Label the position of the serchlight $S$. The nearest point on the road to $S$ might as well be called $O$. At a certain time $t$, the searchlight illuminates the point $X=X(t)$ on the road. Put $X$ say to the right of $O$. Call the $x$-coordinate of $X$ by the name $x=x(t)$.

Let $\theta=\theta(t)$ be the angle the beam has travelled through in time $t$. We measure angle with respect to the line $ON$.

For the picture, let $\theta=\angle XON$. Then $\tan\theta=\dfrac{x}{100}$.

Over to you! We know $\frac{d\theta}{dt}$ and want $\frac{dx}{dt}$.

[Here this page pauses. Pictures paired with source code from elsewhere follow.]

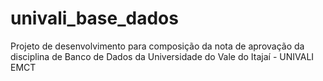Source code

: # univali_base_dados

Projeto de desenvolvimento para composição da nota de aprovação da disciplina de Banco de Dados da Universidade do Vale do Itajaí - UNIVALI EMCT
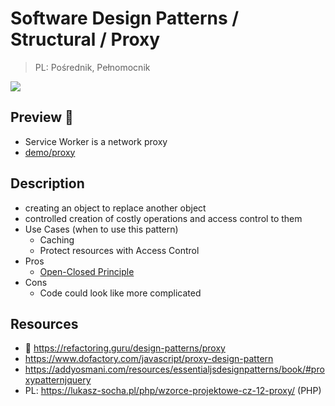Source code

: # Software Design Patterns / Structural / Proxy

> PL: Pośrednik, Pełnomocnik

<img src="images/icons/server.svg" class="pattern-logo">

## Preview 🎉

* Service Worker is a network proxy
* <a href="./demo/proxy/">demo/proxy</a>

## Description

* creating an object to replace another object
* controlled creation of costly operations and access control to them
* Use Cases (when to use this pattern)
    + Caching
    + Protect resources with Access Control
* Pros
    + [Open-Closed Principle](chapters/patterns/solid/open-closed-principle.md)
* Cons
    + Code could look like more complicated

## Resources

* 🚀 <https://refactoring.guru/design-patterns/proxy>
* <https://www.dofactory.com/javascript/proxy-design-pattern>
* <https://addyosmani.com/resources/essentialjsdesignpatterns/book/#proxypatternjquery>
* PL: <https://lukasz-socha.pl/php/wzorce-projektowe-cz-12-proxy/> (PHP)
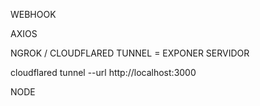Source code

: WEBHOOK

AXIOS

NGROK / CLOUDFLARED TUNNEL = EXPONER SERVIDOR

 cloudflared tunnel --url http://localhost:3000

NODE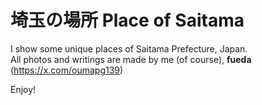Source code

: # 埼玉の場所 Place of Saitama
I show some unique places of Saitama Prefecture, Japan.\
All photos and writings are made by me (of course), **fueda** (https://x.com/oumapg139) 

Enjoy!
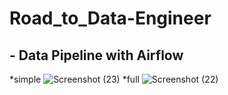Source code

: # Road_to_Data-Engineer

## - Data Pipeline with Airflow

*simple
![Screenshot (23)](https://user-images.githubusercontent.com/83392682/119871823-0c056800-bf4d-11eb-9fa1-ce9eb759f50f.png)
*full
![Screenshot (22)](https://user-images.githubusercontent.com/83392682/119871871-14f63980-bf4d-11eb-8597-758be42f5ff3.png)
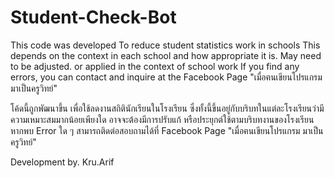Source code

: # Student-Check-Bot
This code was developed To reduce student statistics work in schools
This depends on the context in each school and how appropriate it is.
May need to be adjusted. or applied in the context of school work
If you find any errors, you can contact and inquire at the Facebook Page "เมื่อฅนเขียนโปรแกรม มาเป็นครูวิทย์" 

โค้ดนี้ถูกพัฒนาขึ้น เพื่อใช้ลดงานสถิตินักเรียนในโรงเรียน 
ซึ่งทั้งนี้ขึ้นอยู่กับบริบทในแต่ละโรงเรียนว่ามีความเหมาะสมมากน้อยเพียงใด
อาจจะต้องมีการปรับแก้ หรือประยุกต์ใช้ตามบริบทงานของโรงเรียน
หากพบ Error ใด ๆ สามารถติดต่อสอบถามได้ที่ Facebook Page "เมื่อฅนเขียนโปรแกรม มาเป็นครูวิทย์" 

Development by. Kru.Arif 
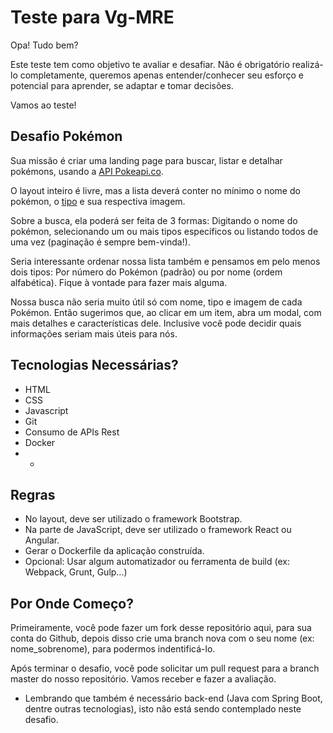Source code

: # Teste para Vg-MRE

Opa!
Tudo bem?

Este teste tem como objetivo te avaliar e desafiar. Não é obrigatório realizá-lo completamente, queremos apenas entender/conhecer seu esforço e potencial para aprender, se adaptar e tomar decisões.

Vamos ao teste!

## Desafio Pokémon

Sua missão é criar uma landing page para buscar, listar e detalhar pokémons, usando a [API Pokeapi.co](https://pokeapi.co/).

O layout inteiro é livre, mas a lista deverá conter no mínimo o nome do pokémon, o [tipo](https://static.wikia.nocookie.net/ultimatepopculture/images/8/8c/PokemonTypes.png/revision/latest?cb=20190303183635) e sua respectiva imagem.

Sobre a busca, ela poderá ser feita de 3 formas: Digitando o nome do pokémon, selecionando um ou mais tipos específicos ou listando todos de uma vez (paginação é sempre bem-vinda!).

Seria interessante ordenar nossa lista também e pensamos em pelo menos dois tipos: Por número do Pokémon (padrão) ou por nome (ordem alfabética). Fique à vontade para fazer mais alguma.

Nossa busca não seria muito útil só com nome, tipo e imagem de cada Pokémon. Então sugerimos que, ao clicar em um item, abra um modal, com mais detalhes e características dele. Inclusive você pode decidir quais informações seriam mais úteis para nós.

## Tecnologias Necessárias?

- HTML
- CSS 
- Javascript
- Git
- Consumo de APIs Rest
- Docker
- *

## Regras

- No layout, deve ser utilizado o framework Bootstrap.
- Na parte de JavaScript, deve ser utilizado o framework React ou Angular.
- Gerar o Dockerfile da aplicação construída.
- Opcional: Usar algum automatizador ou ferramenta de build (ex: Webpack, Grunt, Gulp...)

## Por Onde Começo?

Primeiramente, você pode fazer um fork desse repositório aqui, para sua conta do Github, depois disso crie uma branch nova com o seu nome (ex: nome_sobrenome), para podermos indentificá-lo.

Após terminar o desafio, você pode solicitar um pull request para a branch master do nosso repositório. Vamos receber e fazer a avaliação.

* Lembrando que também é necessário back-end (Java com Spring Boot, dentre outras tecnologias), isto não está sendo contemplado neste desafio.
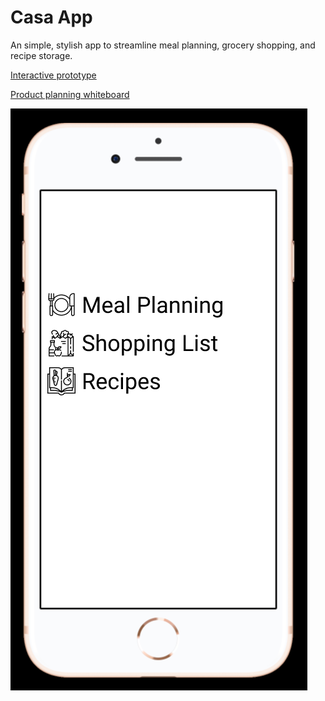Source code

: # Casa App
An simple, stylish app to streamline meal planning, grocery shopping, and recipe storage.

[Interactive prototype](https://www.figma.com/proto/Pb72pZfmFQiXqZ3IOYvUi6/Meal-Planner?node-id=56%3A132&starting-point-node-id=56%3A132)

[Product planning whiteboard](https://www.figma.com/file/RzIJJzRmH9JtYsexWutee0/Meal-Planning-App-Brainstorm?node-id=0%3A1)

![Image of Casa App Homepage](/casa-app-menu-image.png)
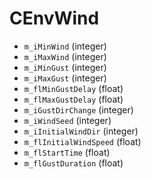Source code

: # CEnvWind

* `m_iMinWind` (integer)
* `m_iMaxWind` (integer)
* `m_iMinGust` (integer)
* `m_iMaxGust` (integer)
* `m_flMinGustDelay` (float)
* `m_flMaxGustDelay` (float)
* `m_iGustDirChange` (integer)
* `m_iWindSeed` (integer)
* `m_iInitialWindDir` (integer)
* `m_flInitialWindSpeed` (float)
* `m_flStartTime` (float)
* `m_flGustDuration` (float)
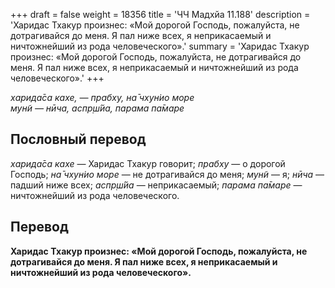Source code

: +++
draft = false
weight = 18356
title = 'ЧЧ Мадхйа 11.188'
description = 'Харидас Тхакур произнес: «Мой дорогой Господь, пожалуйста, не дотрагивайся до меня. Я пал ниже всех, я неприкасаемый и ничтожнейший из рода человеческого».'
summary = 'Харидас Тхакур произнес: «Мой дорогой Господь, пожалуйста, не дотрагивайся до меня. Я пал ниже всех, я неприкасаемый и ничтожнейший из рода человеческого».'
+++

_харида̄са кахе, — прабху, на̄ чхун̇ио море  
мун̃и — нӣча, аспр̣ш́йа, парама па̄маре_

## Пословный перевод

_харида̄са_ _кахе_ — Харидас Тхакур говорит; _прабху_ — о дорогой Господь; _на̄_ _чхун̇ио_ _море_ — не дотрагивайся до меня; _мун̃и_ — я; _нӣча_ — падший ниже всех; _аспр̣ш́йа_ — неприкасаемый; _парама_ _па̄маре_ — ничтожнейший из рода человеческого.

## Перевод

**Харидас Тхакур произнес: «Мой дорогой Господь, пожалуйста, не дотрагивайся до меня. Я пал ниже всех, я неприкасаемый и ничтожнейший из рода человеческого».**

Added: We could now solve for $x$ in terms of $\theta$. I prefer to differentiate immediately. Using the Chain Rule, we get $$\sec^2\theta \frac{d\theta}{dt}=\frac{1}{100}\frac{dx}{dt}.$$ On the assumption the rotation is counterclockwise, we get that $\frac{d\theta}{dt}=\frac{\pi}{6}$. That gives $$\frac{dx}{dt}=\frac{100\pi}{6}\sec^2\theta.$$ The minimum value of $\sec^2\theta$ is reached at $\theta=0$ (and $2n\pi$ for any positive integer $n$). As the intuition readily verifies, the minimum rate of change of $x$ is when $x=0$, that is, when the beam illuminates the nearest point $N$ on the road.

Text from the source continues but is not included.